■ **WORK REQUEST**:
From the records below, transcribe only the lines running from the one with "Components, Tailwind CSS" through the one with "The core innovations". Keep both of those end lines.

■ **STORED DATA**:
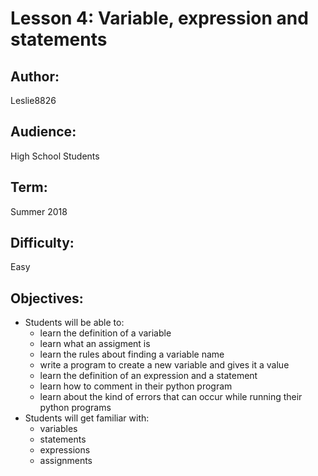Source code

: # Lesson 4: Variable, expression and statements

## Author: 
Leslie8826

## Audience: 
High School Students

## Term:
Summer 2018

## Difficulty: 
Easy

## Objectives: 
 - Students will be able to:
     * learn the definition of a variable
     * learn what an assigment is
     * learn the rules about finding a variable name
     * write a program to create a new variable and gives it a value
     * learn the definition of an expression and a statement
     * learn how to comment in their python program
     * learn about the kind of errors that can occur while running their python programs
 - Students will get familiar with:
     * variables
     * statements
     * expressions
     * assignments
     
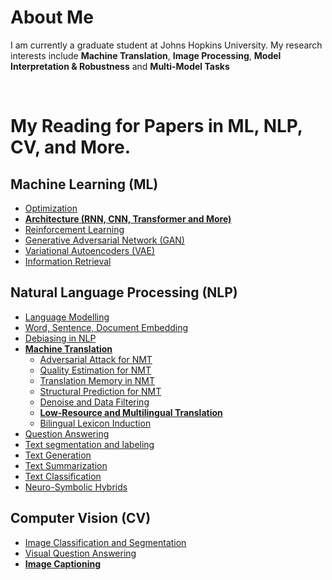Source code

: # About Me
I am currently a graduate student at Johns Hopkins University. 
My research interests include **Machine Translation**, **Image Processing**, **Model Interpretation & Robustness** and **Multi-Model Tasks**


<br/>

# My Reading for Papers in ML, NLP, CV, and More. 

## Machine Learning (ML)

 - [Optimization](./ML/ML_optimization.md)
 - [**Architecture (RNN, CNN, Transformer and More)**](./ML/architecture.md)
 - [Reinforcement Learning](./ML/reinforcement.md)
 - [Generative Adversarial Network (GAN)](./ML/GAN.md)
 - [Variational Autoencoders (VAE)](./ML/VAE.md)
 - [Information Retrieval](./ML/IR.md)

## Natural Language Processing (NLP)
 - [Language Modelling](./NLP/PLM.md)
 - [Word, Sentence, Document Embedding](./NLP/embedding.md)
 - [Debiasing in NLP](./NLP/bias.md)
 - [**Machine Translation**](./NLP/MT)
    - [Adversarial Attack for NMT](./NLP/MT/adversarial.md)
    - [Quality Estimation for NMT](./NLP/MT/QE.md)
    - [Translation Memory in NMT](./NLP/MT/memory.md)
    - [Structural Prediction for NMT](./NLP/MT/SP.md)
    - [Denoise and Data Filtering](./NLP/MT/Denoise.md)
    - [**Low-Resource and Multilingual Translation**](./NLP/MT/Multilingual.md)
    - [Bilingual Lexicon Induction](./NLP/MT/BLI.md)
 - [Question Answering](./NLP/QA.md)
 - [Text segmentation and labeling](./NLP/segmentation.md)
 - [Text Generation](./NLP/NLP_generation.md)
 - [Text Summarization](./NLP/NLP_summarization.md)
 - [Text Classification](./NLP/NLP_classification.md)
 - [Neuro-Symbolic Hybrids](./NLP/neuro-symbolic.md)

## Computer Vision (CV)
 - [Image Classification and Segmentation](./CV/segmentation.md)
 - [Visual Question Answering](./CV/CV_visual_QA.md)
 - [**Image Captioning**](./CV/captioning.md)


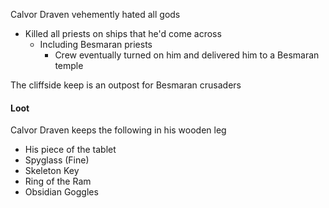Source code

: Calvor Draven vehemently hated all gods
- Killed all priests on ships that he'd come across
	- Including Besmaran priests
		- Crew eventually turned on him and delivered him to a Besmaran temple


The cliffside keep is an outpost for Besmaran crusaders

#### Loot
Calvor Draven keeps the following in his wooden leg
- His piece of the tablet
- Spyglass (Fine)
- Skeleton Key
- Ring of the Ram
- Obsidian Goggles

==

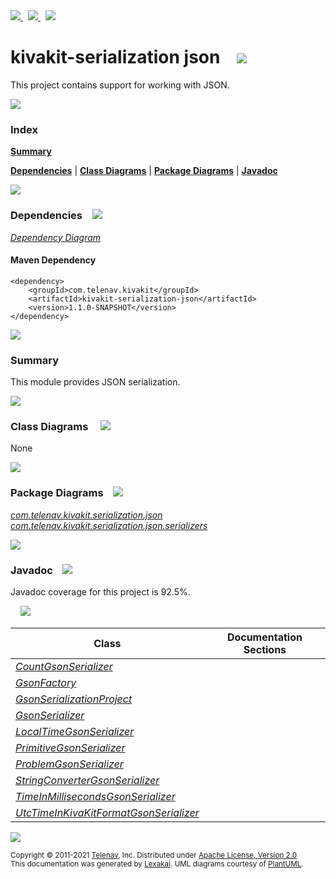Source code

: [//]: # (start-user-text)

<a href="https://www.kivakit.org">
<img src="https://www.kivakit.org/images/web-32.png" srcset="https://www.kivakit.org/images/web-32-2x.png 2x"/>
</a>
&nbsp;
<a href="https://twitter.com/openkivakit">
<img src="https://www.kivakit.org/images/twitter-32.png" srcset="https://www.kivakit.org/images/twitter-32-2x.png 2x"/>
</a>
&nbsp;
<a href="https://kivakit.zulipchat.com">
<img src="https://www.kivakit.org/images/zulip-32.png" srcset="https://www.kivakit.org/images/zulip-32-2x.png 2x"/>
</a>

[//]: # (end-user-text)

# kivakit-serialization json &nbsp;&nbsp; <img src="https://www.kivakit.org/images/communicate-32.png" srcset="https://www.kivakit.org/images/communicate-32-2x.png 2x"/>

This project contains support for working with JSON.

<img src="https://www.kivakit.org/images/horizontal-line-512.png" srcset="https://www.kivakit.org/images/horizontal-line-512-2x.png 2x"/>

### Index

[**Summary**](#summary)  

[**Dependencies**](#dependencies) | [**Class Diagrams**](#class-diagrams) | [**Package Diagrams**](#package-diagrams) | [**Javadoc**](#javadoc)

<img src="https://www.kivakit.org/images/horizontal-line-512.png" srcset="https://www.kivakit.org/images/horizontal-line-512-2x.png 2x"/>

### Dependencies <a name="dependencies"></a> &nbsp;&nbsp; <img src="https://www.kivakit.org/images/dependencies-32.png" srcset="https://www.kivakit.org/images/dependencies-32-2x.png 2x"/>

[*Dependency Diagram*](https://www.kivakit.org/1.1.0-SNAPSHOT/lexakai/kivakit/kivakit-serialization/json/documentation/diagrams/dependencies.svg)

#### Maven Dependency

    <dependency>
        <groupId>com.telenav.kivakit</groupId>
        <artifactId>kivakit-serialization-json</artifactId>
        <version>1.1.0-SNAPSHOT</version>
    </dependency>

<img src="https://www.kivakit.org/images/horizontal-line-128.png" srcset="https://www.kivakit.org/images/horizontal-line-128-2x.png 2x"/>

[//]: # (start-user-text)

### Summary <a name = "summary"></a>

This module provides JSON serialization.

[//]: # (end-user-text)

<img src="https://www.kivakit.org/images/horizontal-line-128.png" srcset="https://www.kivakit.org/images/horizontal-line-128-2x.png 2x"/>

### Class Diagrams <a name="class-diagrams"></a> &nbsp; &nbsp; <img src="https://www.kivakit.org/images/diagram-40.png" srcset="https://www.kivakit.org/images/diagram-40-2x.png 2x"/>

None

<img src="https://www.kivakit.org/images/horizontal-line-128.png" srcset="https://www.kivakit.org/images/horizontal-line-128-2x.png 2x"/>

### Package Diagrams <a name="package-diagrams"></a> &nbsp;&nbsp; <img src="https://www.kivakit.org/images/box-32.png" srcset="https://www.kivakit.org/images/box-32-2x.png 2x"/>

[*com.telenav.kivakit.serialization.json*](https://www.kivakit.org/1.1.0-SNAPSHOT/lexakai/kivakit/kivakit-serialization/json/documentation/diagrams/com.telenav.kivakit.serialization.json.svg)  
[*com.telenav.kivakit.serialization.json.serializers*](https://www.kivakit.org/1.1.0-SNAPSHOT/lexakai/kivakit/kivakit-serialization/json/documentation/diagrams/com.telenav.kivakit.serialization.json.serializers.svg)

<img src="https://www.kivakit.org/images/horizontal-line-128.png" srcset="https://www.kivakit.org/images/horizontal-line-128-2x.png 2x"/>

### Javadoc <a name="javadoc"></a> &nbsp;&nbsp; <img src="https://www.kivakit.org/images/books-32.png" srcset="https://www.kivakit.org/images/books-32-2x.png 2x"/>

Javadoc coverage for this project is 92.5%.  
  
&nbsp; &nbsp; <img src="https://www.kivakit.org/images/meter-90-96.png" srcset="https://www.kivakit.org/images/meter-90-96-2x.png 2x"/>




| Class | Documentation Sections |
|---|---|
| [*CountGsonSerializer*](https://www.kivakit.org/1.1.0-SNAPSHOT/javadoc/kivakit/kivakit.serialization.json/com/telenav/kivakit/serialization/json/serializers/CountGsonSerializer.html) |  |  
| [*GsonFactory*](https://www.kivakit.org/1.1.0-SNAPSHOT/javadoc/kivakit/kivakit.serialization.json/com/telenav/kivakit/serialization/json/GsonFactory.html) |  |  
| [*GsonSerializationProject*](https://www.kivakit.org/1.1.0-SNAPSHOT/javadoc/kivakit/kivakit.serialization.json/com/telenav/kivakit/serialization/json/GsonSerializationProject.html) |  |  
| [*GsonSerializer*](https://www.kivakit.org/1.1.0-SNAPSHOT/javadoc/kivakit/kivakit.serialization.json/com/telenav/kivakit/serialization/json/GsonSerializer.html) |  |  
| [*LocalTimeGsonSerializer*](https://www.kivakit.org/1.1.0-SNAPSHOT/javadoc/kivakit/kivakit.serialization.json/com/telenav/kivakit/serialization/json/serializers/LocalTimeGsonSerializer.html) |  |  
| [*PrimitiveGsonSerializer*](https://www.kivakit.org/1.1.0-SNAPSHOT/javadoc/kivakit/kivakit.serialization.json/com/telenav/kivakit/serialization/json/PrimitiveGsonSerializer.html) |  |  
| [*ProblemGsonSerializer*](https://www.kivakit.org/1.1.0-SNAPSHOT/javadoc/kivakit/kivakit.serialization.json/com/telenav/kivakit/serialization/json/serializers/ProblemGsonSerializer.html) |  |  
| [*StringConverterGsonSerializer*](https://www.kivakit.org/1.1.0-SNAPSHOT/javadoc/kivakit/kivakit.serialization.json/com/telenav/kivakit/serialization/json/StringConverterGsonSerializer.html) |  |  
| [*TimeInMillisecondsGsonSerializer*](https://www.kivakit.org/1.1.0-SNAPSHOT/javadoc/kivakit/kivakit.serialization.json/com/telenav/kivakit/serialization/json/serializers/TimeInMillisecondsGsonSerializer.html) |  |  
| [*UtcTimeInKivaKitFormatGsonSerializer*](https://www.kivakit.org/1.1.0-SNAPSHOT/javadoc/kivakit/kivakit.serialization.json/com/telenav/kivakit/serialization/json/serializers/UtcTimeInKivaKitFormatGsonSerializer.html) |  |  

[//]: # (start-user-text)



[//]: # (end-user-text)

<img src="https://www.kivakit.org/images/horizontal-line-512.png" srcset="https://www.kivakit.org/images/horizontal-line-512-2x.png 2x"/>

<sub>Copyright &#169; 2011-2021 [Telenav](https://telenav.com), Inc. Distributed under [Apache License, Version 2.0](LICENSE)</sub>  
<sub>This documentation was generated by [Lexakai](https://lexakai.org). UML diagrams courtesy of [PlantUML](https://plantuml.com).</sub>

--

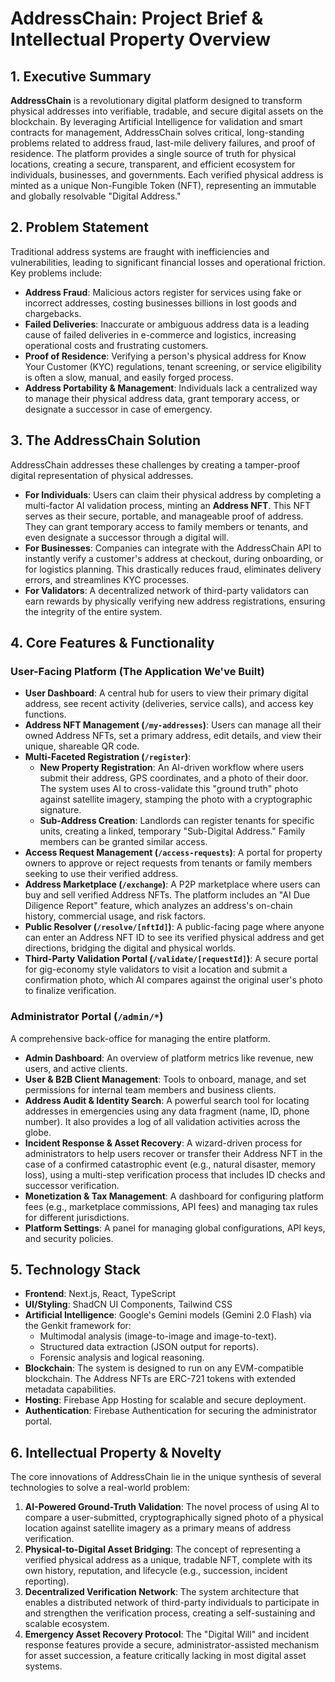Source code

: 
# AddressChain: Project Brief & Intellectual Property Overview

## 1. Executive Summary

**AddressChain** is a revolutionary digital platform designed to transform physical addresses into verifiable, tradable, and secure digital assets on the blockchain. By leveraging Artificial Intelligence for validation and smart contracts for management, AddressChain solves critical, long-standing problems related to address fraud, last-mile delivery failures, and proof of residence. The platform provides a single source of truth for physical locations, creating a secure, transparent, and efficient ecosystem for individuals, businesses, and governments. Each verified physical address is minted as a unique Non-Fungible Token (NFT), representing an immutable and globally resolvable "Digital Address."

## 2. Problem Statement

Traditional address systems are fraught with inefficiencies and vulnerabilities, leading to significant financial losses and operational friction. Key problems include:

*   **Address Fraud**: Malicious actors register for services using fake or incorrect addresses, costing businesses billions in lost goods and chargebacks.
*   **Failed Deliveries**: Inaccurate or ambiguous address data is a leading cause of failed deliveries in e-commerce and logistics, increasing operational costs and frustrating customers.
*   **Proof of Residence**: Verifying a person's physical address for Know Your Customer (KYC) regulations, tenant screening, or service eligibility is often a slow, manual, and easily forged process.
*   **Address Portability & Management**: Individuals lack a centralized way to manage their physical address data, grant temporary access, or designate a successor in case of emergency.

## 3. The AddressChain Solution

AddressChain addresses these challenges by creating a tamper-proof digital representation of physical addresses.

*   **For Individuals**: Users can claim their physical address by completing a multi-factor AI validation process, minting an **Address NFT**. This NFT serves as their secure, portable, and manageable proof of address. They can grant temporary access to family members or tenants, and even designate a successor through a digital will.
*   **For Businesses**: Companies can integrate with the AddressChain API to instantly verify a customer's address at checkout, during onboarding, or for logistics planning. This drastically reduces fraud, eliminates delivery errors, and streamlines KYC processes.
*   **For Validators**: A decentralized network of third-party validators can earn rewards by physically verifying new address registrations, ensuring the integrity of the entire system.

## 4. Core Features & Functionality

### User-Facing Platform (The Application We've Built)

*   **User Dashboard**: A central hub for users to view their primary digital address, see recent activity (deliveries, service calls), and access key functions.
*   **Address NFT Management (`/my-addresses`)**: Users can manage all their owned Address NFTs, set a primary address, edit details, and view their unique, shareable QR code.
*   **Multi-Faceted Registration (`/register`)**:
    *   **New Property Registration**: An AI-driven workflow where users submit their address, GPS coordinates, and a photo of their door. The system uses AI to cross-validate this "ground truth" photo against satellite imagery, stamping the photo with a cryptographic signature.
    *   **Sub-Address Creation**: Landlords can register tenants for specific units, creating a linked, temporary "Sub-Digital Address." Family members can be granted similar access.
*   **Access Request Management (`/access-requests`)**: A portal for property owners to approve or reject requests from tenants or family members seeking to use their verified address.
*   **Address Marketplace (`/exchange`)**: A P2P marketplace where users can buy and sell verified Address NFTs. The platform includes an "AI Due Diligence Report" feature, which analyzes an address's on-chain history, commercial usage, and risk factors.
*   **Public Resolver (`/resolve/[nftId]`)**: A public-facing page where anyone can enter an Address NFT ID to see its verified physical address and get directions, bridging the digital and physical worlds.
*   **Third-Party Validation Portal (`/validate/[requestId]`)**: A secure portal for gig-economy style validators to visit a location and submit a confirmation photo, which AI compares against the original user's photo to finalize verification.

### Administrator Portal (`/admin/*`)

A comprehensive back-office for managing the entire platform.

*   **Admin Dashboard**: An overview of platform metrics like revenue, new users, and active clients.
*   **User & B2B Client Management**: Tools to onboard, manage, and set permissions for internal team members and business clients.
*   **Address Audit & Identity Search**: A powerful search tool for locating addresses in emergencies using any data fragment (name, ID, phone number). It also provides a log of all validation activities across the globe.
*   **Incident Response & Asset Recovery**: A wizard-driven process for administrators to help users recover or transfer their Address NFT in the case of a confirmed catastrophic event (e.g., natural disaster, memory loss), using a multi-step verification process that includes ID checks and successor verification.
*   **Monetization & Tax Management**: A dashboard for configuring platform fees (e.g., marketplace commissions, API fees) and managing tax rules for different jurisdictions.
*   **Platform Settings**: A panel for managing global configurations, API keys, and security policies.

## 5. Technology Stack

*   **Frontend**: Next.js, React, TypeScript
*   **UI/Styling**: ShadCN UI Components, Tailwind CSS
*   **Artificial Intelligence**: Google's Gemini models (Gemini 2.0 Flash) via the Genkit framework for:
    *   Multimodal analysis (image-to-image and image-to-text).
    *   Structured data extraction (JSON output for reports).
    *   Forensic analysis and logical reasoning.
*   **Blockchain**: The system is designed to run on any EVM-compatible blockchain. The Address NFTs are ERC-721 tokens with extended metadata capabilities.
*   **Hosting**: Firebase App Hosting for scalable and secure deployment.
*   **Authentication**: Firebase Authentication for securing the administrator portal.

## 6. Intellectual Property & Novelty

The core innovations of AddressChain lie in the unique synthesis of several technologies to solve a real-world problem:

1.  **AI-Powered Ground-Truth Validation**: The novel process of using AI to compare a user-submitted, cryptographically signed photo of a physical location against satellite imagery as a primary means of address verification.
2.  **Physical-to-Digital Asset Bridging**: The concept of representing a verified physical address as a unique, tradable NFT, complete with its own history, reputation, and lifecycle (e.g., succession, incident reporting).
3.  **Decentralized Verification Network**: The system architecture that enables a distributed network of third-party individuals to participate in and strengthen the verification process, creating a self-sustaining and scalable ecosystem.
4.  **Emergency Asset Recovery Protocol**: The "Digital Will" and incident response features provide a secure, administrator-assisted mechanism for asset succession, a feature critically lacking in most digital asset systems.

■ **EXERCISE RESPONSE**:
*   **UI/Styling**: ShadCN UI Components, Tailwind CSS
*   **Artificial Intelligence**: Google's Gemini models (Gemini 2.0 Flash) via the Genkit framework for:
    *   Multimodal analysis (image-to-image and image-to-text).
    *   Structured data extraction (JSON output for reports).
    *   Forensic analysis and logical reasoning.
*   **Blockchain**: The system is designed to run on any EVM-compatible blockchain. The Address NFTs are ERC-721 tokens with extended metadata capabilities.
*   **Hosting**: Firebase App Hosting for scalable and secure deployment.
*   **Authentication**: Firebase Authentication for securing the administrator portal.

## 6. Intellectual Property & Novelty

The core innovations of AddressChain lie in the unique synthesis of several technologies to solve a real-world problem:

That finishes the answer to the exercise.